04/05/2009

Belle résistance des étudiant-e-s contre la hausse des taxes

Les taxes universitaires sont le moyen le plus efficace pour faire des études supérieures un privilège. Et de diminuer le nombre d'étudiant-e-s. Les milieux économiques, economiesuisse (ainsi que son organisation de paille avenir suisse et autres dérivés) en tête, reviennent donc fréquemment à la charge avec des propositions de hausse des taxes. Avec des justifications diverses, allant de "y faut faire comme les unis américaines" au "ce qui est gratuit ne vaut rien", en passant par "c'est pas juste que les étudiant-e-s des unis payent si peu alors que le titulaire d'un CFC doit payer de sa poche des dizaines de milliers de francs pour faire une maîtrise". Généralement, ce genre d'argument mal ficelé ne prend pas. Les étudiant-e-s se défendent et le public se rend bien compte que, dans un pays dont l'unique matière première est la qualité de sa formation, en limiter l'accès équivaut à se tirer une balle dans le pied.
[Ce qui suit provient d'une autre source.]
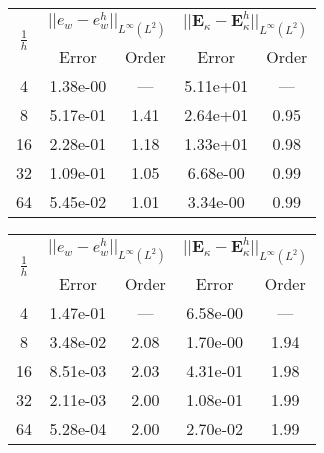 \begin{table}[hp]
	\centering
	\begin{tabular}{ccccc}
		\hline 
		\multirow{2}{*}{$\frac{1}{h}$} & \multicolumn{2}{c}{$||e_w - e_w^h||_{L^{\infty}(L^2)}$}  & \multicolumn{2}{c}{$||\bm{E}_\kappa - \bm{E}_\kappa^h||_{L^{\infty}(L^2)}$}   \\ 
		& Error & Order  & Error & Order  \\
		\hline 
		4  & 1.38e-00 & ---  & 5.11e+01 & ---  \\ 
		8  & 5.17e-01 & 1.41 & 2.64e+01 & 0.95 \\ 
		16 & 2.28e-01 & 1.18 & 1.33e+01 & 0.98 \\ 
		32 & 1.09e-01 & 1.05 & 6.68e-00 & 0.99 \\ 
		64 & 5.45e-02 & 1.01 & 3.34e-00 & 0.99 \\ 
		\hline 
	\end{tabular} 
	\captionsetup{width=0.95\linewidth}
	\vspace{1mm}
	\label{tab:resminHHJ_SSSS_k1}
\end{table}

\begin{table}[hp]
	\centering
	\begin{tabular}{ccccc}
		\hline 
		\multirow{2}{*}{$\frac{1}{h}$} & \multicolumn{2}{c}{$||e_w - e_w^h||_{L^{\infty}(L^2)}$}  & \multicolumn{2}{c}{$||\bm{E}_\kappa - \bm{E}_\kappa^h||_{L^{\infty}(L^2)}$}   \\ 
		& Error & Order  & Error & Order  \\
		\hline 
		4  & 1.47e-01 & ---  & 6.58e-00 & ---  \\ 
		8  & 3.48e-02 & 2.08 & 1.70e-00 & 1.94 \\ 
		16 & 8.51e-03 & 2.03 & 4.31e-01 & 1.98 \\ 
		32 & 2.11e-03 & 2.00 & 1.08e-01 & 1.99 \\ 
		64 & 5.28e-04 & 2.00 & 2.70e-02 & 1.99 \\ 
		\hline 
	\end{tabular} 
	\captionsetup{width=0.95\linewidth}
	\vspace{1mm}
	\label{tab:resminHHJ_SSSS_k2}
\end{table}

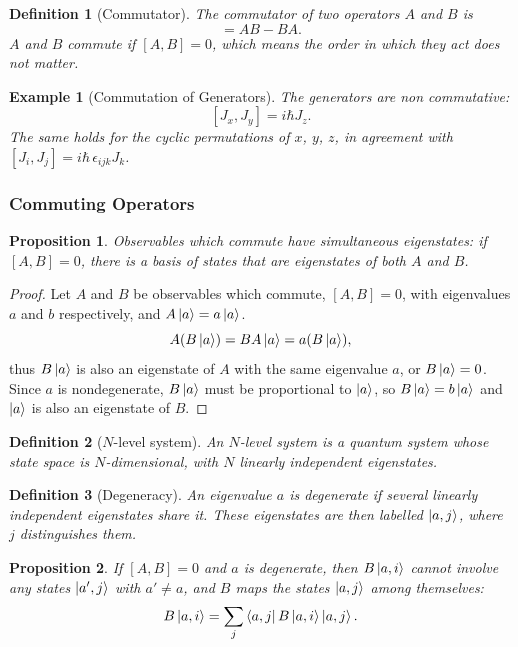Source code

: \documentclass{article}
\newtheorem{definition}{Definition}
\newtheorem*{example}{Example}
\newtheorem{proposition}{Proposition}
\begin{document}
\begin{definition}[Commutator]
    \label{def:commutator}
    The commutator of two operators $A$ and $B$ is
    \begin{equation}
        [A,B] = AB - BA.
    \end{equation}
    $A$ and $B$ commute if $[A,B] = 0$, which means the order in which they act does not matter.
\end{definition}
\begin{example}[Commutation of Generators]
    The generators are non commutative:
    \[[J_x, J_y] = i\hbar J_z.\]
    The same holds for the cyclic permutations of $x$, $y$, $z$, in agreement with $[J_i, J_j] = i\hbar\,\epsilon_{ijk}J_k$.
\end{example}

\subsubsection{Commuting Operators}
\begin{proposition}
    \label{prop:simultaneous-eigenstates}
    Observables which commute have simultaneous eigenstates: if $[A,B] = 0$, there is a basis of states that are eigenstates of both $A$ and $B$.
\end{proposition}
\begin{proof}
    Let $A$ and $B$ be observables which commute, $[A,B] = 0$, with eigenvalues $a$ and $b$ respectively, and $A\ket{a} = a\ket{a}$.
    \begin{equation}
        \label{eq:nondegenerate-eigenstate}
        A(B\ket{a}) = BA\ket{a} = a(B\ket{a}),
    \end{equation}
    thus $B\ket{a}$ is also an eigenstate of $A$ with the same eigenvalue $a$, or $B\ket{a} = 0$. Since $a$ is nondegenerate, $B\ket{a}$ must be proportional to $\ket{a}$, so $B\ket{a} = b\ket{a}$ and $\ket{a}$ is also an eigenstate of $B$.
\end{proof}
\begin{definition}[$N$-level system]
    An $N$-level system is a quantum system whose state space is $N$-dimensional, with $N$ linearly independent eigenstates.
\end{definition}
\begin{definition}[Degeneracy]
    An eigenvalue $a$ is degenerate if several linearly independent eigenstates share it. These eigenstates are then labelled $\ket{a,j}$, where $j$ distinguishes them.
\end{definition}
\begin{proposition}
    \label{prop:degenerate-mapping}
    If $[A,B] = 0$ and $a$ is degenerate, then $B\ket{a,i}$ cannot involve any states $\ket{a',j}$ with $a' \neq a$, and $B$ maps the states $\ket{a,j}$ among themselves:
    \begin{equation*}
        B\ket{a,i} = \sum_j\bra{a,j}B\ket{a,i}\ket{a,j}.
    \end{equation*}
\end{proposition}
\end{document}
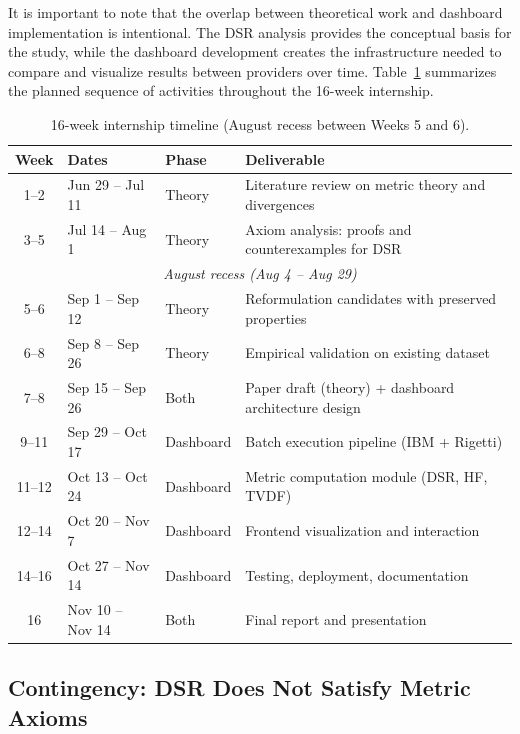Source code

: \documentclass[11pt]{article}
\begin{document}
It is important to note that the overlap between theoretical work and dashboard implementation is intentional. The DSR analysis provides the conceptual basis for the study, while the dashboard development creates the infrastructure needed to compare and visualize results between providers over time. Table~\ref{tab:internship-timeline} summarizes the planned sequence of activities throughout the 16-week internship.

\begin{table}[!ht]
\centering
\caption{16-week internship timeline (August recess between Weeks 5 and 6).}
\label{tab:internship-timeline}
\begin{tabular}{@{}cllp{6.5cm}@{}}
\toprule
\textbf{Week} & \textbf{Dates} & \textbf{Phase} & \textbf{Deliverable} \\
\midrule
1--2   & Jun 29 -- Jul 11  & Theory    & Literature review on metric theory and divergences \\
3--5   & Jul 14 -- Aug 1   & Theory    & Axiom analysis: proofs and counterexamples for DSR \\
\midrule
\multicolumn{4}{c}{\textit{August recess (Aug 4 -- Aug 29)}} \\
\midrule
5--6   & Sep 1 -- Sep 12   & Theory    & Reformulation candidates with preserved properties \\
6--8   & Sep 8 -- Sep 26   & Theory    & Empirical validation on existing dataset \\
7--8   & Sep 15 -- Sep 26  & Both      & Paper draft (theory) + dashboard architecture design \\
9--11  & Sep 29 -- Oct 17  & Dashboard & Batch execution pipeline (IBM + Rigetti) \\
11--12 & Oct 13 -- Oct 24  & Dashboard & Metric computation module (DSR, HF, TVDF) \\
12--14 & Oct 20 -- Nov 7   & Dashboard & Frontend visualization and interaction \\
14--16 & Oct 27 -- Nov 14  & Dashboard & Testing, deployment, documentation \\
16     & Nov 10 -- Nov 14  & Both      & Final report and presentation \\
\bottomrule
\end{tabular}
\end{table}

\subsection{Contingency: DSR Does Not Satisfy Metric Axioms}
\end{document}
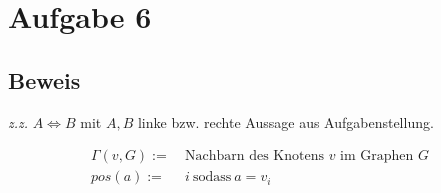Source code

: \pagebreak

\setcounter{subsection}{0}

\section*{Aufgabe 6}
\label{sec:Aufgabe 6}

\subsection{Beweis}
\label{sub:Beweis}

\emph{z.z. } $A \Leftrightarrow B$ mit $A, B$ linke bzw. rechte Aussage aus Aufgabenstellung.

\begin{align*}
	\Gamma(v, G) :=&\ \text{Nachbarn des Knotens $v$ im Graphen $G$} \\
	pos(a) :=&\ i\ \text{sodass}\ a = v_i
\end{align*}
Les partisans des taxes ont donc trouvé un autre argument, censé faire mouche, car prétendument "solidaire": "il faut augmenter les taxes pour financer les bourses d'études, car elles sont trop basses". Charles Kleiber, alors secrétaire d'Etat à la science et la recherche l'avait prôné en son temps et les adversaires de la démocratisation des études avaient applaudi. Et même reçu le soutien de l'AES, organisation d'étudiant-e-s judicieusement créée par M. Kleiber, aujourd'hui disparue. Tout ce beau monde y voyait enfin l'occasion d'évacuer la question des bourses d'études, ces milieux refusant de les augmenter, de les harmoniser, ou souhaitant les transformer en prêts (c'était avant que le surendettement des ménage ne ruinent les banques états-uniennnes...).

Malheureusement, l'EPFL a récemment repris l'idée. Toujours avec cet argument quasi-philanthropique des "étudiants qui aident les étudiants". Fort heureusement, l'Agepoly, membre de l'UNES, se défend avec une pétition qui a recueilli plus de 2000 signatures. Espérons que cette démarche sera couronnée de succès!

Commentaires

Et en ce qui concerne l'Unil, la FAE (Fédération des associations d'étudiants) vient de tirer le bilan de son fonds de solidarité, créé il y a quatre ans : voir l'article de l'Auditoire du mois d'avril 2009, page 17: "Quatre ans de solidarité entre étudiantEs : quel bilan ?" Voilà une démarche "proactive" qui ne devrait pas déplaire aux ténors d'économiesuisse... Mais dans l'article très bien documenté de l'Auditoire, la FAE tire de son expérience un bilan beaucoup moins réjouissant:
"Lors de la création du fonds, la FAE ne pensait créer qu'un palliatif. Or il est devenu pour certainEs étudiantEs un acteur incontournable, et cette évolution est assez inquiétante."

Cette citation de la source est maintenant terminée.